The Paid Membership Plugin, Ecommerce, User Registration Form, Login Form, User Profile & Restrict Content – ProfilePress WordPress plugin suffers from a stored cross-site scripting vulnerability (CWE-79) identified as CVE-2024-1806. This vulnerability is due to improper neutralization of input during web page generation, specifically insufficient sanitization and escaping of user-supplied attributes in plugin shortcodes. Authenticated attackers with contributor-level or higher permissions can exploit this to inject malicious scripts that execute in the context of other users visiting the injected pages. The vulnerability affects all versions up to 4.15.1. The CVSS 3.1 base score is 6.4, reflecting network attack vector, low attack complexity, required privileges at the contributor level, no user interaction needed, scope change, and low confidentiality and integrity impact without availability impact. No patch or official fix details are currently available.

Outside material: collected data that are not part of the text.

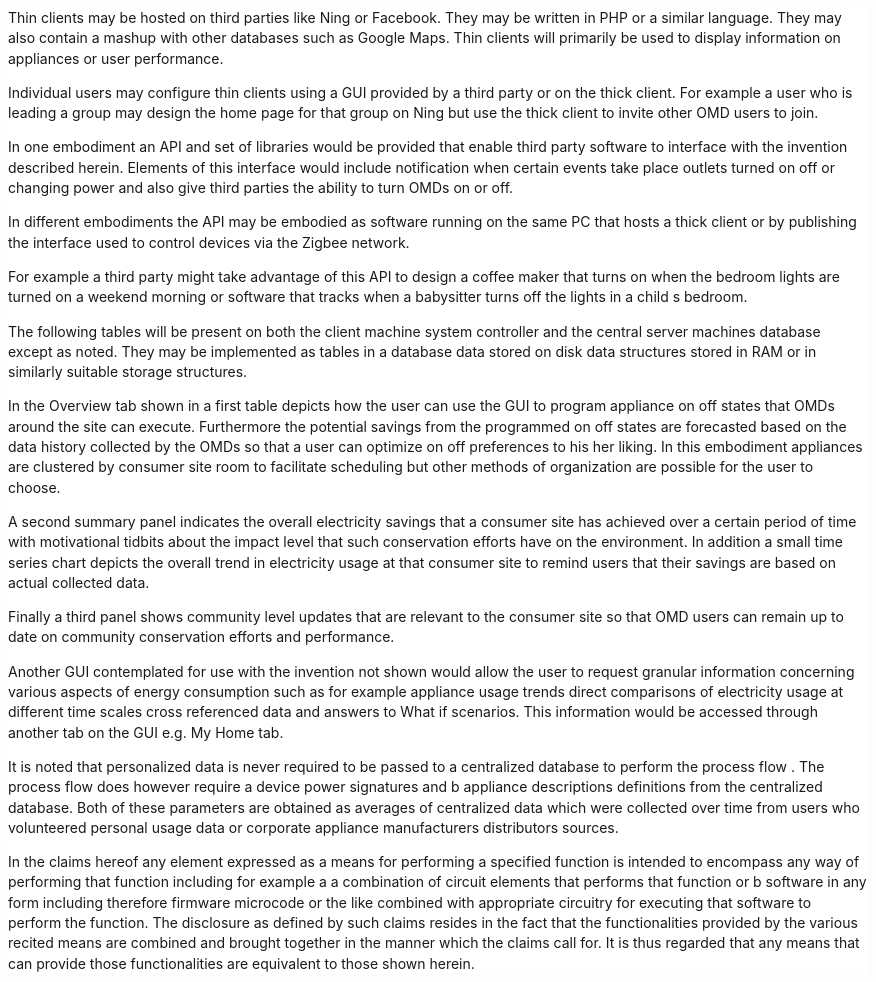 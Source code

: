 Thin clients may be hosted on third parties like Ning or Facebook. They may be written in PHP or a similar language. They may also contain a mashup with other databases such as Google Maps. Thin clients will primarily be used to display information on appliances or user performance.

Individual users may configure thin clients using a GUI provided by a third party or on the thick client. For example a user who is leading a group may design the home page for that group on Ning but use the thick client to invite other OMD users to join.

In one embodiment an API and set of libraries would be provided that enable third party software to interface with the invention described herein. Elements of this interface would include notification when certain events take place outlets turned on off or changing power and also give third parties the ability to turn OMDs on or off.

In different embodiments the API may be embodied as software running on the same PC that hosts a thick client or by publishing the interface used to control devices via the Zigbee network.

For example a third party might take advantage of this API to design a coffee maker that turns on when the bedroom lights are turned on a weekend morning or software that tracks when a babysitter turns off the lights in a child s bedroom.

The following tables will be present on both the client machine system controller and the central server machines database except as noted. They may be implemented as tables in a database data stored on disk data structures stored in RAM or in similarly suitable storage structures.

In the Overview tab shown in a first table depicts how the user can use the GUI to program appliance on off states that OMDs around the site can execute. Furthermore the potential savings from the programmed on off states are forecasted based on the data history collected by the OMDs so that a user can optimize on off preferences to his her liking. In this embodiment appliances are clustered by consumer site room to facilitate scheduling but other methods of organization are possible for the user to choose.

A second summary panel indicates the overall electricity savings that a consumer site has achieved over a certain period of time with motivational tidbits about the impact level that such conservation efforts have on the environment. In addition a small time series chart depicts the overall trend in electricity usage at that consumer site to remind users that their savings are based on actual collected data.

Finally a third panel shows community level updates that are relevant to the consumer site so that OMD users can remain up to date on community conservation efforts and performance.

Another GUI contemplated for use with the invention not shown would allow the user to request granular information concerning various aspects of energy consumption such as for example appliance usage trends direct comparisons of electricity usage at different time scales cross referenced data and answers to What if scenarios. This information would be accessed through another tab on the GUI e.g. My Home tab.

It is noted that personalized data is never required to be passed to a centralized database to perform the process flow . The process flow does however require a device power signatures and b appliance descriptions definitions from the centralized database. Both of these parameters are obtained as averages of centralized data which were collected over time from users who volunteered personal usage data or corporate appliance manufacturers distributors sources.

In the claims hereof any element expressed as a means for performing a specified function is intended to encompass any way of performing that function including for example a a combination of circuit elements that performs that function or b software in any form including therefore firmware microcode or the like combined with appropriate circuitry for executing that software to perform the function. The disclosure as defined by such claims resides in the fact that the functionalities provided by the various recited means are combined and brought together in the manner which the claims call for. It is thus regarded that any means that can provide those functionalities are equivalent to those shown herein.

Successful exploitation allows authenticated contributors or higher to inject persistent malicious scripts into pages via shortcode attributes. These scripts execute in the browsers of users who access the compromised pages, potentially leading to unauthorized actions or data exposure limited to the confidentiality and integrity impact described by the CVSS score. There is no indication of availability impact or known active exploitation in the wild.

Patch status is not yet confirmed — check the vendor advisory for current remediation guidance. Until an official fix is available, restrict contributor-level permissions carefully and consider limiting shortcode usage or input where possible. Monitor official vendor channels for updates or patches addressing this vulnerability.